- Opening Delimiter -
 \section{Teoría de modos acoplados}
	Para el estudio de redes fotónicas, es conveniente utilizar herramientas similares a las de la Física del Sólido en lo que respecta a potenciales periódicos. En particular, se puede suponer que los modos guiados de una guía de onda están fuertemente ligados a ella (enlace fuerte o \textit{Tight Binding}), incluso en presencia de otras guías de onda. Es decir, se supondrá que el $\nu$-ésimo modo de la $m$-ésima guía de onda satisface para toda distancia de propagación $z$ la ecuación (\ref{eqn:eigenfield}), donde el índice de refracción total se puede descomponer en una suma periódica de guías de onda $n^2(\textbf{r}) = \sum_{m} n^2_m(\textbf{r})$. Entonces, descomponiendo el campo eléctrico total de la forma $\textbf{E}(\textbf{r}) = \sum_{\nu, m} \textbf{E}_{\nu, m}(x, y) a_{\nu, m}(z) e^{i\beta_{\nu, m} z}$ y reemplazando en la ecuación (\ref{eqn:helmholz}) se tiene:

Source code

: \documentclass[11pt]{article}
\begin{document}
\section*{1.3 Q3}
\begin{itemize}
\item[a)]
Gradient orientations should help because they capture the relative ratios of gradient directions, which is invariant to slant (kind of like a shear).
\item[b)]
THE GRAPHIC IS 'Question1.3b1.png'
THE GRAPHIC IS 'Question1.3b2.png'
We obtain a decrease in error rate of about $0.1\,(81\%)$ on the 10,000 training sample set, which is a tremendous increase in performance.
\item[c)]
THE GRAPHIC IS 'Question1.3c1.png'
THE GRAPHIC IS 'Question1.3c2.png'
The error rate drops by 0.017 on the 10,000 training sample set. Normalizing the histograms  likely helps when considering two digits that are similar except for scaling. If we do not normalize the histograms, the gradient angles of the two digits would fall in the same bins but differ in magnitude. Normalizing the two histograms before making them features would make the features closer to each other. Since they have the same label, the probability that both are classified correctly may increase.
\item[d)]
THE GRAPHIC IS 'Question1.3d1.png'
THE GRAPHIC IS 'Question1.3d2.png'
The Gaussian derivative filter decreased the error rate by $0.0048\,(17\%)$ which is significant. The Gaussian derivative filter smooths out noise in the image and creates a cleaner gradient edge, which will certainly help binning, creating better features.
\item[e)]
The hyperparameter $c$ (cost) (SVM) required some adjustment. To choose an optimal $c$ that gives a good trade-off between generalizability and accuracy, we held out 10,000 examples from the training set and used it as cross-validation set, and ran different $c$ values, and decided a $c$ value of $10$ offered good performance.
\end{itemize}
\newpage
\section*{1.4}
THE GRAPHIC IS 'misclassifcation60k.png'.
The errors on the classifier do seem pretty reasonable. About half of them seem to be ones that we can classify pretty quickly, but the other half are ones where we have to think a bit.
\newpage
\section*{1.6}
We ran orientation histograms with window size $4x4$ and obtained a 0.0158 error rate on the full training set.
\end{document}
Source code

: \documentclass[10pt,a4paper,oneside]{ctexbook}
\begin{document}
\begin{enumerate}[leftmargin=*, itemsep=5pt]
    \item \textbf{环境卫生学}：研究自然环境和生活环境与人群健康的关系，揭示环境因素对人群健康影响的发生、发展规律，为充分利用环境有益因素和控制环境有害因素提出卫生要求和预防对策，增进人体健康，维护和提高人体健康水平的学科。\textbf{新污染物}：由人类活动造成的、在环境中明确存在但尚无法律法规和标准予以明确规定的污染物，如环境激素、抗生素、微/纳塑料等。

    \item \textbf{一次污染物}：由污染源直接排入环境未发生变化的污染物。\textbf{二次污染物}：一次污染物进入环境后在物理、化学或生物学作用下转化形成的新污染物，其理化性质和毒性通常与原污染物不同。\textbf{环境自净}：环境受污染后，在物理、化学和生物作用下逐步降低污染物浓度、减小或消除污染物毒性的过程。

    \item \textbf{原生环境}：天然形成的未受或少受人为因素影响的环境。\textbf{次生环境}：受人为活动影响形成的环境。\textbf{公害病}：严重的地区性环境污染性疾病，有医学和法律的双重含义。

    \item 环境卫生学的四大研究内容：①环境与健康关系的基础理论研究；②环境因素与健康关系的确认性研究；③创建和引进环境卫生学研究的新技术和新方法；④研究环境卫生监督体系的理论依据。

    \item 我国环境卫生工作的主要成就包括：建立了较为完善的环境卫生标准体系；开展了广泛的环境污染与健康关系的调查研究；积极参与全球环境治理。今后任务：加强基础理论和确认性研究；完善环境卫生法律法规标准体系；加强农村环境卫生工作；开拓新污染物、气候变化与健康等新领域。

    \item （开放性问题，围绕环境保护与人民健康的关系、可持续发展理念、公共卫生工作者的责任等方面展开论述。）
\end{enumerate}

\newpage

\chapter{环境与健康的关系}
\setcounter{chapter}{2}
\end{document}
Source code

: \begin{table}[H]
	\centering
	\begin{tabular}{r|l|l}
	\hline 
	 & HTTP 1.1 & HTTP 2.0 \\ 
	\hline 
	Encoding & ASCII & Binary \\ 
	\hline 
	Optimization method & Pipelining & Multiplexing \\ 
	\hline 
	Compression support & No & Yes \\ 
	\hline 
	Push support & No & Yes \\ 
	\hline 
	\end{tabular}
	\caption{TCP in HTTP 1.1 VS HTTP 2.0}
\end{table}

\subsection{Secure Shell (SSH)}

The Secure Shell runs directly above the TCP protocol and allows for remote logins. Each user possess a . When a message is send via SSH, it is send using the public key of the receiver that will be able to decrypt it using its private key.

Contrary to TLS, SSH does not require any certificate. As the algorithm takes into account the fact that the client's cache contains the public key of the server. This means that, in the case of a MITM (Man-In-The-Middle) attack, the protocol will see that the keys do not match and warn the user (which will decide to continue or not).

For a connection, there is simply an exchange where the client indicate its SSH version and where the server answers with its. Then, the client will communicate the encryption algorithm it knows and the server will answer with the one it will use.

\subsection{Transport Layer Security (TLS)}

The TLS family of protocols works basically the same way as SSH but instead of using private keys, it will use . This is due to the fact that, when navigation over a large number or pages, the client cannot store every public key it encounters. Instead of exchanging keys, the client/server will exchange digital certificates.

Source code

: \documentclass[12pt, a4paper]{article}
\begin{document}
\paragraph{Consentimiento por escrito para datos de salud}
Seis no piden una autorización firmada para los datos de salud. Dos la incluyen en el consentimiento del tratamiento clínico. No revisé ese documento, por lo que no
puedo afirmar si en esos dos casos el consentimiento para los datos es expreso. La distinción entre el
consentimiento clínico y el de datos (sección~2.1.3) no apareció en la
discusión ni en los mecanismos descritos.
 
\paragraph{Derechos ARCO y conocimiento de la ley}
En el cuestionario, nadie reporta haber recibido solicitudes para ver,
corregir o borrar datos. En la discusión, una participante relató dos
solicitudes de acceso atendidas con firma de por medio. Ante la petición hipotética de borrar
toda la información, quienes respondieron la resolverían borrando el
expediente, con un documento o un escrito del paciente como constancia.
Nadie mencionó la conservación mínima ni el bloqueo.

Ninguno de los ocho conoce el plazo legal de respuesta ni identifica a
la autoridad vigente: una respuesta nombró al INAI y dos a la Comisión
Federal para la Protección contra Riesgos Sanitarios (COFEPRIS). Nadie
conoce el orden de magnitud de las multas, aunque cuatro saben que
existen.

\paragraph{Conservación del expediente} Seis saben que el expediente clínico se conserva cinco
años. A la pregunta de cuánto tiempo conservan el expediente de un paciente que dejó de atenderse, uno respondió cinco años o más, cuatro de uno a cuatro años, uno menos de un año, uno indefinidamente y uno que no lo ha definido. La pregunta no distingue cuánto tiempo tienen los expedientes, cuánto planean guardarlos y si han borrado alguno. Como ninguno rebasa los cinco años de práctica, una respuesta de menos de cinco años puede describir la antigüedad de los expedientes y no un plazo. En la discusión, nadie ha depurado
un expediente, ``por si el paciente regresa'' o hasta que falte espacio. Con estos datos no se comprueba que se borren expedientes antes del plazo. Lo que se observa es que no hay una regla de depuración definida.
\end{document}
- Closing Delimiter -
**Try it**.
Within the data, how many lines hold the word "cinco"? State the number alone.

**Exercise result**.
2